They are also becoming more interventionist: more than ever before they want to be involved in facilitating transactions. We’ll see what they come up with on the International Tracked Postage Services trailed today. It’s impossible to judge that without an indication of costs.

And from the autumn they will be managing all buyer returns for business sellers. It’s a big step.

The success of Managed Returns will depend on the finesse with which eBay implements the service and adjudicates the problem cases. But, as one Tamebay reader commented: “it’s not finished.” He has been testing the service for some months and had provided feedback. Rather tellingly he also noted that eBay product managers hadn’t extended the courtesy of acknowledging that input. That doesn’t bode well.

eBay’s diligence at fair minded communication is also central to a lot of the concerns that have already been aired about the new Seller Standards. Yes, they are tough but they also very clearly emulate Amazon. Customers have high expectations from ecommerce in 2014. In essence, they are not unreasonable criteria and top-notch sellers have little to fear. (One unanswered question is whether big, retail/outlet sellers are also going to be held to the same standards?)

Unfortunately the worries centre on eBay’s ability to identify a problem seller providing poor service and those professional sellers who are simply dealing with an unreasonable, indeed dishonest, buyer.

eBay’s track record in adjudicating disputes is sadly dismal. More stringent seller criteria must be matched by better service from eBay itself. Sellers must be able to count on eBay to see when they have done their best in trying circumstances. Such faith is understandably not present from sellers right now.

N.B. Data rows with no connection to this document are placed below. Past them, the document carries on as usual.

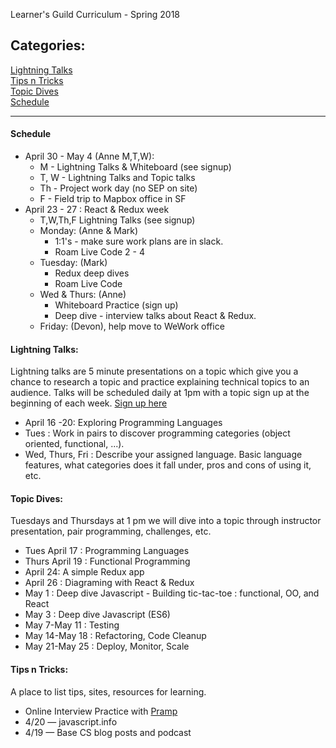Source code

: Learner's Guild Curriculum - Spring 2018

## Categories:

[Lightning Talks](#lightning-talks)  
[Tips n Tricks](#tips-n-tricks)  
[Topic Dives](#topic-dives)  
[Schedule](#schedule)  


*****
#### Schedule
* April 30 - May 4 (Anne M,T,W):
  * M - Lightning Talks & Whiteboard (see signup)
  * T, W - Lightning Talks and Topic talks
  * Th - Project work day (no SEP on site)
  * F - Field trip to Mapbox office in SF
* April 23 - 27 : React & Redux week
  * T,W,Th,F Lightning Talks (see signup)
  * Monday: (Anne & Mark)
     * 1:1's - make sure work plans are in slack.
     * Roam Live Code 2 - 4
  * Tuesday: (Mark)
     * Redux deep dives
     * Roam Live Code
   * Wed & Thurs: (Anne)
     * Whiteboard Practice (sign up)
     * Deep dive - interview talks about React & Redux.
   * Friday: (Devon), help move to WeWork office

#### Lightning Talks:
Lightning talks are 5 minute presentations on a topic which give you a chance to research a topic and practice explaining technical topics to an audience.
Talks will be scheduled daily at 1pm with a topic sign up at the beginning of each week. [Sign up here](https://docs.google.com/spreadsheets/d/1j4V5CG4y76um4WgdCC_Zm2xo0fhbk_zSxt_sbdqK1n0/edit#gid=0)


* April 16 -20: Exploring Programming Languages
 * Tues : Work in pairs to discover programming categories (object oriented, functional, ...).
 * Wed, Thurs, Fri : Describe your assigned language.  Basic language features, what categories does it fall under, pros and cons of using it, etc.


#### Topic Dives:
Tuesdays and Thursdays at 1 pm we will dive into a topic through instructor presentation, pair programming, challenges, etc.  
* Tues April 17 : Programming Languages
* Thurs April 19 : Functional Programming
* April 24: A simple Redux app
* April 26 : Diagraming with React & Redux
* May 1 : Deep dive Javascript - Building tic-tac-toe : functional, OO, and React
* May 3 : Deep dive Javascript (ES6)
* May 7-May 11 : Testing
* May 14-May 18 : Refactoring, Code Cleanup
* May 21-May 25 : Deploy, Monitor, Scale

#### Tips n Tricks:
A place to list tips, sites, resources for learning.
 * Online Interview Practice with [Pramp](https://www.pramp.com/)
 * 4/20 — javascript.info
 * 4/19 — Base CS blog posts and podcast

Few will doubt eBay’s good intentions: happy, high-spending consumers who come back again and again are good news. The various initiatives to improve the buyer experience show a solid consumer focus that is welcome.

But at the heart of this seller release is an imbalance. Lots of stick for sellers and not enough carrot. As one Tamebay reader often asks in comments: “Where’s the gravy?”

On the plus side, there is plenty of time for sellers to adjust to these changes, and time too for eBay to improve the deal with some sweeteners. Specifically, can they persuade “bread and butter” sellers that they will back them when they do the right thing? We’ll see.

eBay provided this clarification to Tamebay on the 14th March:

“The new seller standards will be a requirement for all eBay business sellers as of 20 August 2014. The new performance measurement will be the same for every seller and we’ll continue to support sellers as we’ve previously done through customer service or account management. We’ll also be sending out a monthly email with projected status details until the changes come into effect. Plus, the seller dashboard preview will be available from 16 April for all sellers to view and understand their projected performance.”

37 Responses

  1. As ever more changes designed to make life hard for decent honest sellers. Sellers are going to be penalised for things beyond their control. If a parcel goes missing in the post, I always refund the buyer but a lot of sellers don’t. When these changes come in sellers like myself who do refund for lost parcels will still be penalised simply because the postal service lost the parcel. Where is the incentive for sellers to refund if you’re still going to get a “defect” strike anyway?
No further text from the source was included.